=== WORKING DATA ===

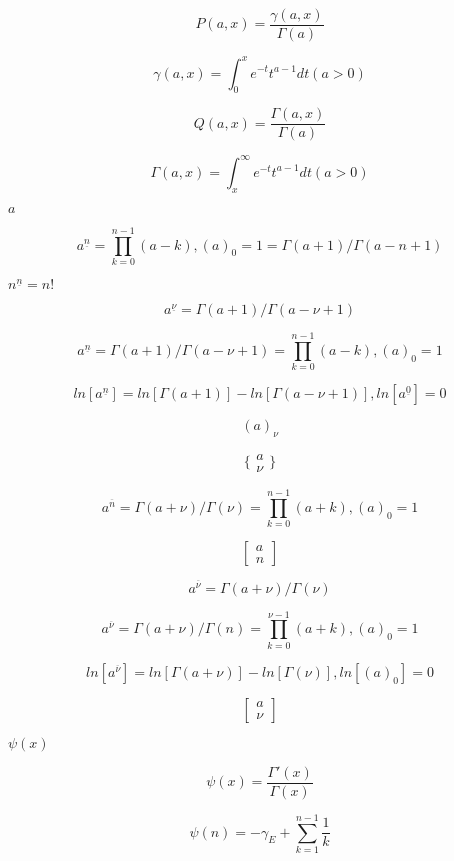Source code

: \documentclass{article}
\begin{document}
\[ P(a,x) = \frac{\gamma(a,x)}{\Gamma(a)} \]
\pagebreak

\[ \gamma(a,x) = \int_0^x e^{-t}t^{a-1}dt (a > 0) \]
\pagebreak

\[ Q(a,x) = \frac{\Gamma(a,x)}{\Gamma(a)} \]
\pagebreak

\[ \Gamma(a,x) = \int_x^\infty e^{-t}t^{a-1}dt (a > 0) \]
\pagebreak

$ a $
\pagebreak

\[ a^{\underline{n}} = \prod_{k=0}^{n-1} (a - k), (a)_0 = 1 = \Gamma(a + 1) / \Gamma(a - n + 1) \]
\pagebreak

$ n^{\underline{n}} = n! $
\pagebreak

\[ a^{\underline{\nu}} = \Gamma(a + 1) / \Gamma(a - \nu + 1) \]
\pagebreak

\[ a^{\underline{n}} = \Gamma(a + 1) / \Gamma(a - \nu + 1) = \prod_{k=0}^{n-1} (a - k), (a)_0 = 1 \]
\pagebreak

\[ ln[a^{\underline{n}}] = ln[\Gamma(a + 1)] - ln[\Gamma(a - \nu + 1)], ln[a^{\underline{0}}] = 0 \]
\pagebreak

\[ (a)_\nu \]
\pagebreak

\[ \{ \begin{array}{c} a \\ \nu \end{array} \} \]
\pagebreak

\[ a^{\overline{n}} = \Gamma(a + \nu) / \Gamma(\nu) = \prod_{k=0}^{n-1} (a + k), (a)_0 = 1 \]
\pagebreak

\[ \left[ \begin{array}{c} a \\ n \end{array} \right] \]
\pagebreak

\[ a^{\overline{\nu}} = \Gamma(a + \nu) / \Gamma(\nu) \]
\pagebreak

\[ a^{\overline{\nu}} = \Gamma(a + \nu) / \Gamma(n) = \prod_{k=0}^{\nu-1} (a + k), (a)_0 = 1 \]
\pagebreak

\[ ln[a^{\overline{\nu}}] = ln[\Gamma(a + \nu)] - ln[\Gamma(\nu)], ln[(a)_0] = 0 \]
\pagebreak

\[ \left[ \begin{array}{c} a \\ \nu \end{array} \right] \]
\pagebreak

$ \psi(x) $
\pagebreak

\[ \psi(x) = \frac{\Gamma'(x)}{\Gamma(x)} \]
\pagebreak

\[ \psi(n) = -\gamma_E + \sum_{k=1}^{n-1} \frac{1}{k} \]
\pagebreak
\end{document}
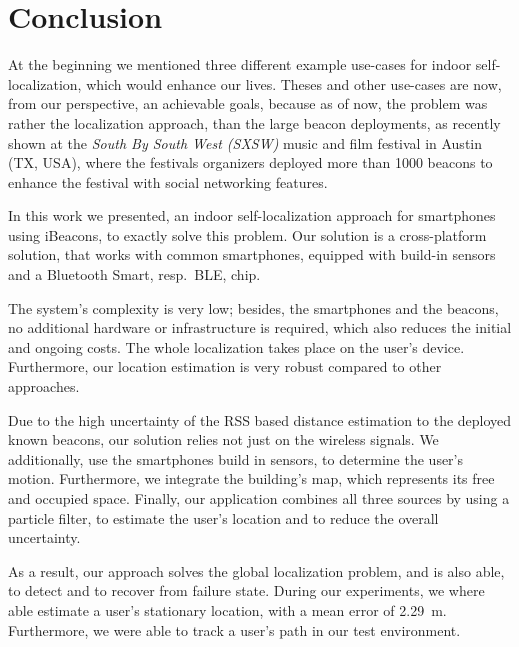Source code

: \chapter{Conclusion} \label{chap:conclusion}
At the beginning we mentioned three different example use-cases for indoor self-localization, which would enhance our lives. Theses and other use-cases are now, from our perspective, an achievable goals, because as of now, the problem was rather the localization approach, than the large beacon deployments, as recently shown at the \emph{South By South West (SXSW)} music and film festival in Austin (TX, USA), where the festivals organizers deployed more than 1000 beacons to enhance the festival with social networking features.

In this work we presented, an indoor self-localization approach for smartphones using iBeacons, to exactly solve this problem. Our solution is a cross-platform solution, that works with common smartphones, equipped with build-in sensors and a Bluetooth Smart, resp.\ \acl{BLE}, chip.

The system's complexity is very low; besides, the smartphones and the beacons, no additional hardware or infrastructure is required, which also reduces the initial and ongoing costs. The whole localization takes place on the user's device. Furthermore, our location estimation is very robust compared to other approaches.

Due to the high uncertainty of the \acs{RSS} based distance estimation to the deployed known beacons, our solution relies not just on the wireless signals. We additionally, use the smartphones build in sensors, to determine the user's motion. Furthermore, we integrate the building's map, which represents its free and occupied space. Finally, our application combines all three sources by using a particle filter, to estimate the user's location and to reduce the overall uncertainty.

As a result, our approach solves the global localization problem, and is also able, to detect and to recover from failure state. During our experiments, we where able estimate a user's stationary location, with a mean error of 2.29~m. Furthermore, we were able to track a user's path in our test environment.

===

Exactly repeat the data above; the pictures do not belong in your copy.

Source code

: \documentclass{article}
\begin{document}
\[ P(a,x) = \frac{\gamma(a,x)}{\Gamma(a)} \]
\pagebreak

\[ \gamma(a,x) = \int_0^x e^{-t}t^{a-1}dt (a > 0) \]
\pagebreak

\[ Q(a,x) = \frac{\Gamma(a,x)}{\Gamma(a)} \]
\pagebreak

\[ \Gamma(a,x) = \int_x^\infty e^{-t}t^{a-1}dt (a > 0) \]
\pagebreak

$ a $
\pagebreak

\[ a^{\underline{n}} = \prod_{k=0}^{n-1} (a - k), (a)_0 = 1 = \Gamma(a + 1) / \Gamma(a - n + 1) \]
\pagebreak

$ n^{\underline{n}} = n! $
\pagebreak

\[ a^{\underline{\nu}} = \Gamma(a + 1) / \Gamma(a - \nu + 1) \]
\pagebreak

\[ a^{\underline{n}} = \Gamma(a + 1) / \Gamma(a - \nu + 1) = \prod_{k=0}^{n-1} (a - k), (a)_0 = 1 \]
\pagebreak

\[ ln[a^{\underline{n}}] = ln[\Gamma(a + 1)] - ln[\Gamma(a - \nu + 1)], ln[a^{\underline{0}}] = 0 \]
\pagebreak

\[ (a)_\nu \]
\pagebreak

\[ \{ \begin{array}{c} a \\ \nu \end{array} \} \]
\pagebreak

\[ a^{\overline{n}} = \Gamma(a + \nu) / \Gamma(\nu) = \prod_{k=0}^{n-1} (a + k), (a)_0 = 1 \]
\pagebreak

\[ \left[ \begin{array}{c} a \\ n \end{array} \right] \]
\pagebreak

\[ a^{\overline{\nu}} = \Gamma(a + \nu) / \Gamma(\nu) \]
\pagebreak

\[ a^{\overline{\nu}} = \Gamma(a + \nu) / \Gamma(n) = \prod_{k=0}^{\nu-1} (a + k), (a)_0 = 1 \]
\pagebreak

\[ ln[a^{\overline{\nu}}] = ln[\Gamma(a + \nu)] - ln[\Gamma(\nu)], ln[(a)_0] = 0 \]
\pagebreak

\[ \left[ \begin{array}{c} a \\ \nu \end{array} \right] \]
\pagebreak

$ \psi(x) $
\pagebreak

\[ \psi(x) = \frac{\Gamma'(x)}{\Gamma(x)} \]
\pagebreak

\[ \psi(n) = -\gamma_E + \sum_{k=1}^{n-1} \frac{1}{k} \]
\pagebreak
\end{document}
Source code

: \chapter{Conclusion} \label{chap:conclusion}
At the beginning we mentioned three different example use-cases for indoor self-localization, which would enhance our lives. Theses and other use-cases are now, from our perspective, an achievable goals, because as of now, the problem was rather the localization approach, than the large beacon deployments, as recently shown at the \emph{South By South West (SXSW)} music and film festival in Austin (TX, USA), where the festivals organizers deployed more than 1000 beacons to enhance the festival with social networking features.

In this work we presented, an indoor self-localization approach for smartphones using iBeacons, to exactly solve this problem. Our solution is a cross-platform solution, that works with common smartphones, equipped with build-in sensors and a Bluetooth Smart, resp.\ \acl{BLE}, chip.

The system's complexity is very low; besides, the smartphones and the beacons, no additional hardware or infrastructure is required, which also reduces the initial and ongoing costs. The whole localization takes place on the user's device. Furthermore, our location estimation is very robust compared to other approaches.

Due to the high uncertainty of the \acs{RSS} based distance estimation to the deployed known beacons, our solution relies not just on the wireless signals. We additionally, use the smartphones build in sensors, to determine the user's motion. Furthermore, we integrate the building's map, which represents its free and occupied space. Finally, our application combines all three sources by using a particle filter, to estimate the user's location and to reduce the overall uncertainty.

As a result, our approach solves the global localization problem, and is also able, to detect and to recover from failure state. During our experiments, we where able estimate a user's stationary location, with a mean error of 2.29~m. Furthermore, we were able to track a user's path in our test environment.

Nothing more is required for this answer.